La crisálida



Vacaciones

He pasado toda la Semana Santa en la región de los Altos Pirineos franceses. Sin ordenador, sin televisión, sin prensa, sin radio... Sólo naturaleza, pequeñas aldeas de pizarra negra y apacible vida campesina. Sólo nieve -nos cayeron encima dos intensas nevadas-, abetos -imponentes y majestuosos abetos oscuros, serenos, robustos-, ríos torrenciales y caudalosos, misteriosas abadías solitarias, profundas grutas de mágicas estalactitas y blancas inflorescencias de aragonito, y la delicada y metálica sonoridad de la lengua francesa. Sólo, que es mucho pedir en la arrebatada era que nos ha tocado en suerte. Y lo más curioso del caso es que no he echado en falta nada de lo que antes de ir de vacaciones era el pan nuestro de cada día: noticias, películas y distracciones varias. Sólo contemplar, degustar el puro presente -¡qué cortos los días, qué tempranas las noches!-, conversar en familia o con los buenos amigos que nos acompañaron, escuchar el sonido del agua, el silencio de la nieve cayendo blanda y majestuosa sobre la tierra, las campanas de las iglesias dando las horas, la inerte quietud de los cementerios de granito gris y enormes crucifijos.

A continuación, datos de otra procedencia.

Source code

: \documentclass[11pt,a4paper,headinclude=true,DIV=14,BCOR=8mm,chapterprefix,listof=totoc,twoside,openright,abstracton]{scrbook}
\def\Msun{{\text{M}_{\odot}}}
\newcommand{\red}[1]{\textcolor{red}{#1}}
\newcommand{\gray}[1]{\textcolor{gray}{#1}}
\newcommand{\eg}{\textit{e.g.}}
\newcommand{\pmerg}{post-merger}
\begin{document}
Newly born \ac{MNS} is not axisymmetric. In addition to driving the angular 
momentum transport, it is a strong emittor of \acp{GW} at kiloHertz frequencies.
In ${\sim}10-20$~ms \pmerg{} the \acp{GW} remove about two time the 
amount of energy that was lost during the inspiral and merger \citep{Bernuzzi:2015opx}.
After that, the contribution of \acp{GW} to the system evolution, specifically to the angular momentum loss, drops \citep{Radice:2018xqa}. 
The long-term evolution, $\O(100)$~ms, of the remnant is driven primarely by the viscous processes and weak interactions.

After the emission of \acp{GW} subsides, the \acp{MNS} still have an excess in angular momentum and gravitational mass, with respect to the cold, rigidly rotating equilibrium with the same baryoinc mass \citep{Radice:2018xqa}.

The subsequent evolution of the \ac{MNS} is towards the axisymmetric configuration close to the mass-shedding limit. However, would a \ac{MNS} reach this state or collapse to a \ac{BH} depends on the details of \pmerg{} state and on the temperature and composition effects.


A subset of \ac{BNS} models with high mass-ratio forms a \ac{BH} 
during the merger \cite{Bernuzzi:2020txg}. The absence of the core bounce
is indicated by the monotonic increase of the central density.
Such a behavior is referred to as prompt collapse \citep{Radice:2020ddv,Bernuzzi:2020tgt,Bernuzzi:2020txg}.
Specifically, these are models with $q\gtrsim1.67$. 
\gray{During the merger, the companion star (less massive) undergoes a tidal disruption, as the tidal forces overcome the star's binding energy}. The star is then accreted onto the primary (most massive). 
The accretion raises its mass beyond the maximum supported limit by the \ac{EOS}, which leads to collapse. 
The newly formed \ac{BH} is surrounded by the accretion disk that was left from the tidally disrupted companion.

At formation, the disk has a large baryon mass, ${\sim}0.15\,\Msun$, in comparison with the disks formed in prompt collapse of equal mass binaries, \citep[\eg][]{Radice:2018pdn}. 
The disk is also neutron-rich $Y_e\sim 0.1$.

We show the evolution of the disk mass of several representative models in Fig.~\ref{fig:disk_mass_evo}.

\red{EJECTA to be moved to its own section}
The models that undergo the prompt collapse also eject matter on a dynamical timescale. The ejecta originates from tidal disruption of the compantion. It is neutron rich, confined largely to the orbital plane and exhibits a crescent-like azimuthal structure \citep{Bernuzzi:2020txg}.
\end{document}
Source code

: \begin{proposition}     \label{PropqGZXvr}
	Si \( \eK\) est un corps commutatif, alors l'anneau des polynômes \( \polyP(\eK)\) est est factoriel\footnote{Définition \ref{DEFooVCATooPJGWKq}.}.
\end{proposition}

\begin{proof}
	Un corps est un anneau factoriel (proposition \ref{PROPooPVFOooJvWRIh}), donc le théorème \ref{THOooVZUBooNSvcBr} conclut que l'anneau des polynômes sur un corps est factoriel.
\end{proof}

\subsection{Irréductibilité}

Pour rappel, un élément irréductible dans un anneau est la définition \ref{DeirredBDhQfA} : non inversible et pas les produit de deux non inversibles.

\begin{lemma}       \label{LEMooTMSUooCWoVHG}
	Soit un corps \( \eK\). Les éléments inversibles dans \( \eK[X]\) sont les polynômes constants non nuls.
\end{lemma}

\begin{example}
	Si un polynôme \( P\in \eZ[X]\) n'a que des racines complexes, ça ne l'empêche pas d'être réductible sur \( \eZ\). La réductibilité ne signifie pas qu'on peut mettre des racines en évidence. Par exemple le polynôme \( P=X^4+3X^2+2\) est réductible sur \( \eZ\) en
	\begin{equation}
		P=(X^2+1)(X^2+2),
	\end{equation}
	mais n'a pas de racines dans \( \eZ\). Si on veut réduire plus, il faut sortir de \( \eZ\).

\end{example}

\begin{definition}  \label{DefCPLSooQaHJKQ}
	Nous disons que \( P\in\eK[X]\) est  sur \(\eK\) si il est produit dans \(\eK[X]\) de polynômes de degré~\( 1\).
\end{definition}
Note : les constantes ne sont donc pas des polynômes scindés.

Pero tengo que contarlo todo y la verdad es que todo no fue tan idílico como lo pintan mis anteriores palabras. Estos pueblecitos franco-pirenaicos viven fundamentalmente del turismo de esquí. En cada valle, a poco que se tercie, hay una estación perfectamente adecuada para este pingüe deporte, con sus remontes, sus teleféricos, sus decenas de hoteles muchas veces en grave desentono con el grandioso paisaje de montaña, sus restaurantes de comida rápida, sus supermercados en incesante actividad, sus tiendas de atuendos y equipos para la nieve -ahora de saldo fin de temporada-, sus oficinas de turismo... En fin, bullicio y mercadería nada aptos para quienes buscamos la paz y el sosiego de la vida simple, el recóndito locus amoenus o aquel horaciano e inmarcesible beatus ille. ¿Cómo lograr, entonces, salir a flote en tan complicado propósito? ¿Cómo lograr evadirse del mundanal ruido y disfrutar de la maravilla natural del entorno? Pues simplemente yendo a contracorriente, a contrapelo de la rutina horaria que marcan la apertura y el cierre de las estaciones de invierno, trocando los forfaits por entradas a centros culturales, recorriendo senderos para caminar sin deslizarse artificialmente sobre tablas sintéticas, buscando montañas y paisajes no hollados aún por las torres metálicas de las telesillas -que los hay, aunque no tantos como debiera-, o solazándome, por las noches sobre todo, con la lectura de algún buen libro que incluí en mi equipaje, a salvo, en mi imaginario refugio, de la batahola callejera.

Y una vez más, para no desdecir el alto concepto que de ella he tenido siempre, la madre naturaleza me compensaba con creces regalándome, de día, el espectáculo soberbio de bosques y montañas, y acunándome, de noche, en el plácido sueño reparador -para ella y para mí- de todos los males que le inflige el hombre.